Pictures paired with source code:
• • • • • • •

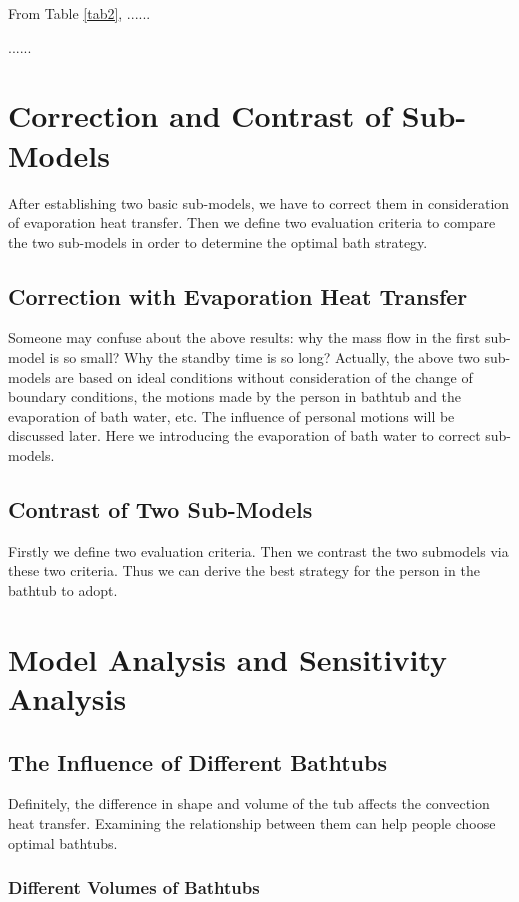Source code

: \documentclass{mcmthesis}
\begin{document}
From Table \ref{tab2}, ......

......

\section{Correction and Contrast of Sub-Models}

After establishing two basic sub-models, we have to correct them in consideration of evaporation heat transfer. Then we define two evaluation criteria to compare the two sub-models in order to determine the optimal bath strategy.

\subsection{Correction with Evaporation Heat Transfer}

Someone may confuse about the above results: why the mass flow in the first sub-model is so small? Why the standby time is so long? Actually, the above two sub-models are based on ideal conditions without consideration of the change of boundary conditions, the motions made by the person in bathtub and the evaporation of bath water, etc. The influence of personal motions will be discussed later. Here we introducing the evaporation of bath water to correct sub-models.

\subsection{Contrast of Two Sub-Models}

Firstly we define two evaluation criteria. Then we contrast the two submodels via these two criteria. Thus we can derive the best strategy for the person in the bathtub to adopt.

\section{Model Analysis and Sensitivity Analysis}

\subsection{The Influence of Different Bathtubs}

Definitely, the difference in shape and volume of the tub affects the
convection heat transfer. Examining the relationship between them can help
people choose optimal bathtubs.

\subsubsection{Different Volumes of Bathtubs}
\end{document}
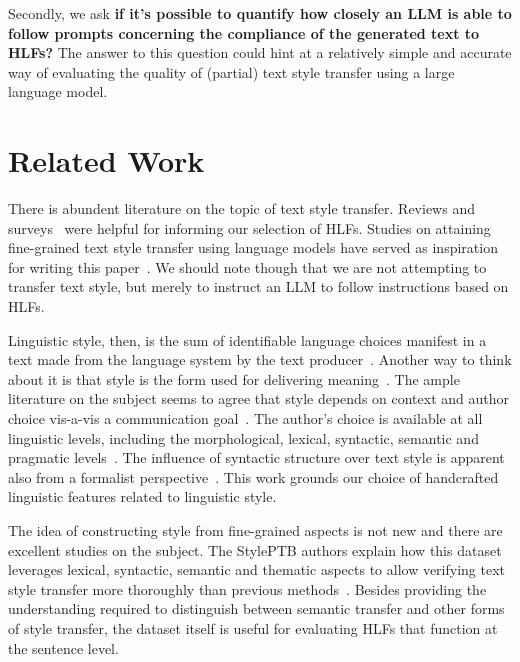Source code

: \documentclass[runningheads,a4paper,11pt]{article}
\begin{document}
Secondly, we ask \textbf{if it's possible to quantify how closely an LLM is able
    to follow prompts concerning the compliance of the generated text to HLFs?}
The answer to this question could hint at a relatively simple and accurate way
of evaluating the quality of (partial) text style transfer using a large
language model.

\section{Related Work}\label{related}

There is abundent literature on the topic of text style transfer.
Reviews and surveys~\cite{tst-review-2021,tst-survey-2022} were helpful for
informing our selection of HLFs.
Studies on attaining fine-grained text style transfer using language models
have served as inspiration for writing this paper~\cite{lyu-etal-2023-fine}.
We should note though that we are not attempting to transfer text style, but
merely to instruct an LLM to follow instructions based on HLFs.

Linguistic style, then, is the sum of identifiable language choices manifest in
a text made from the language system by the text
producer~\cite{lugea2023stylistics}.
Another way to think about it is that style is the form used for delivering
meaning~\cite{tst_sigkdd_review_2022}.
The ample literature on the subject seems to agree that style depends on context
and author choice vis-a-vis a communication
goal~\cite{mcdonald1985computational,hovy1987generating}.
The author's choice is available at all linguistic levels, including the
morphological, lexical, syntactic, semantic and pragmatic
levels~\cite{dimarco1994model,lugea2023stylistics}.
The influence of syntactic structure over text style is apparent also from a
formalist perspective~\cite{chomsky2002syntactic}.
This work grounds our choice of handcrafted linguistic features related to
linguistic style.

The idea of constructing style from fine-grained aspects is not new and there
are excellent studies on the subject.
The StylePTB authors explain how this dataset leverages lexical, syntactic,
semantic and thematic aspects to allow verifying text style transfer more
thoroughly than previous methods~\cite{lyu-etal-2021-styleptb}.
Besides providing the understanding required to distinguish between semantic
transfer and other forms of style transfer, the dataset itself is useful for
evaluating HLFs that function at the sentence level.
\end{document}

• • • • • • •

§ **TASK DIRECTIONS**:
Only an exact copy of the records, free of images, belongs in the answer.

§ **TASK OUTPUT**:
Source code

: \documentclass{mcmthesis}
\begin{document}
From Table \ref{tab2}, ......

......

\section{Correction and Contrast of Sub-Models}

After establishing two basic sub-models, we have to correct them in consideration of evaporation heat transfer. Then we define two evaluation criteria to compare the two sub-models in order to determine the optimal bath strategy.

\subsection{Correction with Evaporation Heat Transfer}

Someone may confuse about the above results: why the mass flow in the first sub-model is so small? Why the standby time is so long? Actually, the above two sub-models are based on ideal conditions without consideration of the change of boundary conditions, the motions made by the person in bathtub and the evaporation of bath water, etc. The influence of personal motions will be discussed later. Here we introducing the evaporation of bath water to correct sub-models.

\subsection{Contrast of Two Sub-Models}

Firstly we define two evaluation criteria. Then we contrast the two submodels via these two criteria. Thus we can derive the best strategy for the person in the bathtub to adopt.

\section{Model Analysis and Sensitivity Analysis}

\subsection{The Influence of Different Bathtubs}

Definitely, the difference in shape and volume of the tub affects the
convection heat transfer. Examining the relationship between them can help
people choose optimal bathtubs.

\subsubsection{Different Volumes of Bathtubs}
\end{document}
Source code

: \documentclass[runningheads,a4paper,11pt]{article}
\begin{document}
Secondly, we ask \textbf{if it's possible to quantify how closely an LLM is able
    to follow prompts concerning the compliance of the generated text to HLFs?}
The answer to this question could hint at a relatively simple and accurate way
of evaluating the quality of (partial) text style transfer using a large
language model.

\section{Related Work}\label{related}

There is abundent literature on the topic of text style transfer.
Reviews and surveys~\cite{tst-review-2021,tst-survey-2022} were helpful for
informing our selection of HLFs.
Studies on attaining fine-grained text style transfer using language models
have served as inspiration for writing this paper~\cite{lyu-etal-2023-fine}.
We should note though that we are not attempting to transfer text style, but
merely to instruct an LLM to follow instructions based on HLFs.

Linguistic style, then, is the sum of identifiable language choices manifest in
a text made from the language system by the text
producer~\cite{lugea2023stylistics}.
Another way to think about it is that style is the form used for delivering
meaning~\cite{tst_sigkdd_review_2022}.
The ample literature on the subject seems to agree that style depends on context
and author choice vis-a-vis a communication
goal~\cite{mcdonald1985computational,hovy1987generating}.
The author's choice is available at all linguistic levels, including the
morphological, lexical, syntactic, semantic and pragmatic
levels~\cite{dimarco1994model,lugea2023stylistics}.
The influence of syntactic structure over text style is apparent also from a
formalist perspective~\cite{chomsky2002syntactic}.
This work grounds our choice of handcrafted linguistic features related to
linguistic style.

The idea of constructing style from fine-grained aspects is not new and there
are excellent studies on the subject.
The StylePTB authors explain how this dataset leverages lexical, syntactic,
semantic and thematic aspects to allow verifying text style transfer more
thoroughly than previous methods~\cite{lyu-etal-2021-styleptb}.
Besides providing the understanding required to distinguish between semantic
transfer and other forms of style transfer, the dataset itself is useful for
evaluating HLFs that function at the sentence level.
\end{document}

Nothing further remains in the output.